Effects of deprescribing antidepressants in nursing home residents with dementia-a cluster randomized controlled trial

Affiliations
Randomized Controlled Trial

Effects of deprescribing antidepressants in nursing home residents with dementia-a cluster randomized controlled trial

Pernille Hølmkjær et al. BMC Prim Care. .

Abstract

Background: Older nursing home residents with dementia are commonly prescribed antidepressants despite limited evidence of clinical effect and a high risk of side effects. Deprescribing can be challenging and is often not attempted. The aim of the study is to investigate the effect of a multifaceted intervention targeting nursing home general practitioners and their collaboration with the nursing home staff on the reduction of antidepressant medication in older nursing home residents with dementia.

Method: The study is a cluster-randomized, non-blinded, controlled trial. General practitioners working as nursing home physicians in the Capital Region of Denmark were recruited between June 1 and October 1, 2021. Eligible participants were individuals with dementia (diagnosed or suspected), ≥ 72 years old, receiving one or more antidepressants, and living in a nursing home with the associated nursing home physician. The complex intervention consisted of three main parts: 1) a training session occurring in the nursing home, 2) a pre-visit reflection tool, and 3) a dialog tool used during a structured home visit at the nursing home. The control group received enhanced care as usual. Primary outcome was the reduction of the total defined daily dose of antidepressants from pre- to post-intervention in the intervention group, compared to the control group. Secondary outcomes included mortality, changes in other psychotropic medication, hospitalization, and symptoms changes.

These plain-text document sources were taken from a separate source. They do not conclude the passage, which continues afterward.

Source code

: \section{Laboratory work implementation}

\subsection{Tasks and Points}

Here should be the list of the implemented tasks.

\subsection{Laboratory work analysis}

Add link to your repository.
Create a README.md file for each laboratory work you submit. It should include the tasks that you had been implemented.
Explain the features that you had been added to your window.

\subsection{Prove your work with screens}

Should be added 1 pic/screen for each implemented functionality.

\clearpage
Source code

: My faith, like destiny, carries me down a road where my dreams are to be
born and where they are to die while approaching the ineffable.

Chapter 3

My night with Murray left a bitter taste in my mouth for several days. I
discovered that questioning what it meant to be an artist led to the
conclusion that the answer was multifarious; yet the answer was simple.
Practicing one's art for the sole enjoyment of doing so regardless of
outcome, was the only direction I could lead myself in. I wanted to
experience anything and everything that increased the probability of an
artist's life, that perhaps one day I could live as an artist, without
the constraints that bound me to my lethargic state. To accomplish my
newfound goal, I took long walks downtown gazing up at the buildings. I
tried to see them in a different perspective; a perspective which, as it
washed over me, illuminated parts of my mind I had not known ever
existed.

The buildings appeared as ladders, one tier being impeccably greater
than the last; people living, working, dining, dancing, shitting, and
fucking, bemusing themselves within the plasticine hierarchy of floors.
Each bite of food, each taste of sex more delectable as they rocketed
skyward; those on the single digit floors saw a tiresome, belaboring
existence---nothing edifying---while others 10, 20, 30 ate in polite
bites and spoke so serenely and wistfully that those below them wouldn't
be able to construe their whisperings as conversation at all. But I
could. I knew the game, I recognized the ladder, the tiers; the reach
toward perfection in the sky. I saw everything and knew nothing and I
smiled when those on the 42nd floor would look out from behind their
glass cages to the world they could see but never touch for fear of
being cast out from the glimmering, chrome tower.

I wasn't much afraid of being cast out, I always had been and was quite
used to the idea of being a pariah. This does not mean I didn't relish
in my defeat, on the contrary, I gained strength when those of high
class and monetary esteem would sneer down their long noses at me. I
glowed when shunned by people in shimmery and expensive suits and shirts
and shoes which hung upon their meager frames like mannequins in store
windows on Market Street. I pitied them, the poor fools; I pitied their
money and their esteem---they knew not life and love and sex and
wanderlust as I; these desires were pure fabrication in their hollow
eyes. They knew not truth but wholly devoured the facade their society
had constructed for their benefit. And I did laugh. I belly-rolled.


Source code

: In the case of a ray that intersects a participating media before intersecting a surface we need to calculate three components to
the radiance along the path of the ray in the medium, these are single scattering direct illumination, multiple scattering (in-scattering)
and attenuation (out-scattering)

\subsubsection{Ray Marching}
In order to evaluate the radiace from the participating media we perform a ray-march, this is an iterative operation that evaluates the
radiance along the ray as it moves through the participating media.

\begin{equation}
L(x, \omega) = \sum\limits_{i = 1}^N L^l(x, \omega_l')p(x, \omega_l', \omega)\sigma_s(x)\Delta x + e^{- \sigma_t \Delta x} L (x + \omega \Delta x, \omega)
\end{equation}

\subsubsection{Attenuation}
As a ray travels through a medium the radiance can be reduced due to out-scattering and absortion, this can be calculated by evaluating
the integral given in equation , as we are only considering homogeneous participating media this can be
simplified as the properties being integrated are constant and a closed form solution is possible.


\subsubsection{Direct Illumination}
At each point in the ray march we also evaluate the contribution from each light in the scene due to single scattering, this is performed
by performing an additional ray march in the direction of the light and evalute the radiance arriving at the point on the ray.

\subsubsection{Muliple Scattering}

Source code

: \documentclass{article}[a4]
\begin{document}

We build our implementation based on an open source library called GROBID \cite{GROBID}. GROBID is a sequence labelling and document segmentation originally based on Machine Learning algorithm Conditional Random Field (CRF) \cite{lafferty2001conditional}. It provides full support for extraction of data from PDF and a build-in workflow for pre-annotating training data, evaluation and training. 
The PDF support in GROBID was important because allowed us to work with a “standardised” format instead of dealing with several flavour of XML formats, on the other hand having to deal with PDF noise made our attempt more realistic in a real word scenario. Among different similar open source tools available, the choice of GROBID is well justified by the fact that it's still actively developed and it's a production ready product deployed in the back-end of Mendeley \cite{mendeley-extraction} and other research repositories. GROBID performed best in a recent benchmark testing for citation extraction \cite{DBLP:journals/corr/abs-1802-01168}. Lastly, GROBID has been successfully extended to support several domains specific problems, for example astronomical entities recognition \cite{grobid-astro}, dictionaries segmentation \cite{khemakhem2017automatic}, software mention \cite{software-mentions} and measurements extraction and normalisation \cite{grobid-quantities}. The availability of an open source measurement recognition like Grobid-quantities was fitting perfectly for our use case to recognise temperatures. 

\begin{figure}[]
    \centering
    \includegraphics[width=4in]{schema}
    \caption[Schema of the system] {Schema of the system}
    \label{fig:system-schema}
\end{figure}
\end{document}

Results: We recruited 21 clusters with 128 eligible participants (62/66 in intervention and control). Four clusters withdrew. Most participants were women, and the median age was 85. They received an average of nine different drugs, and the most commonly prescribed antidepressants were sertraline and mirtazapine. The OR for the reduction of antidepressants in the intervention group versus control was 2.3 (95% CI = 0.84-6.2). Mortality rates were similar between groups.

Conclusions: The intervention did not significantly reduce antidepressant use among older nursing home residents with dementia. Further optimization and testing in a larger study are needed.

Trial registration: ClinicalTrials.gov ID NCT04985305, registration date: 2021-08-02.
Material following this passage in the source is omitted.